- [TASK REQUIREMENTS]:
Only the lines from the one with "## Parameters" through the end of the data are wanted, copied exactly.

- [SOURCE DATA]:
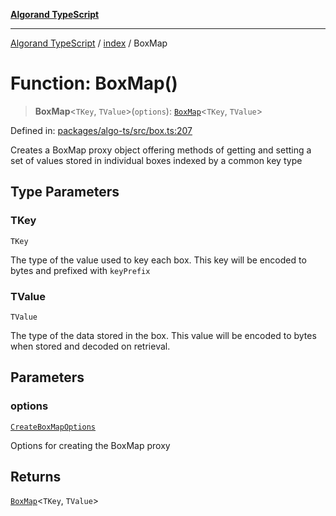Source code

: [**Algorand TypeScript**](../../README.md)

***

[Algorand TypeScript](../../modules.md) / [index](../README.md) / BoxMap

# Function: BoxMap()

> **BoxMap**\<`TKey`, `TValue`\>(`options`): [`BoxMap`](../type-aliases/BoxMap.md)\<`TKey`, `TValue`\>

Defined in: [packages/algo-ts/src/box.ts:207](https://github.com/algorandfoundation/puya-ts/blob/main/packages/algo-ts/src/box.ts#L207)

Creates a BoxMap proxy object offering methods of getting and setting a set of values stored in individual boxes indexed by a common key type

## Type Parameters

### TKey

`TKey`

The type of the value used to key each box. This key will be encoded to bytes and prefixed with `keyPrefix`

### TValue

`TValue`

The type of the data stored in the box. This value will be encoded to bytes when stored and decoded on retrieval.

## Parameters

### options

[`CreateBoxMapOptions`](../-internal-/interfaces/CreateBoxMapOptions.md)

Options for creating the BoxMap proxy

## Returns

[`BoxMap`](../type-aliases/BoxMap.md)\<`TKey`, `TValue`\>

- [TASK ANSWER]:
## Parameters

### options

[`CreateBoxMapOptions`](../-internal-/interfaces/CreateBoxMapOptions.md)

Options for creating the BoxMap proxy

## Returns

[`BoxMap`](../type-aliases/BoxMap.md)\<`TKey`, `TValue`\>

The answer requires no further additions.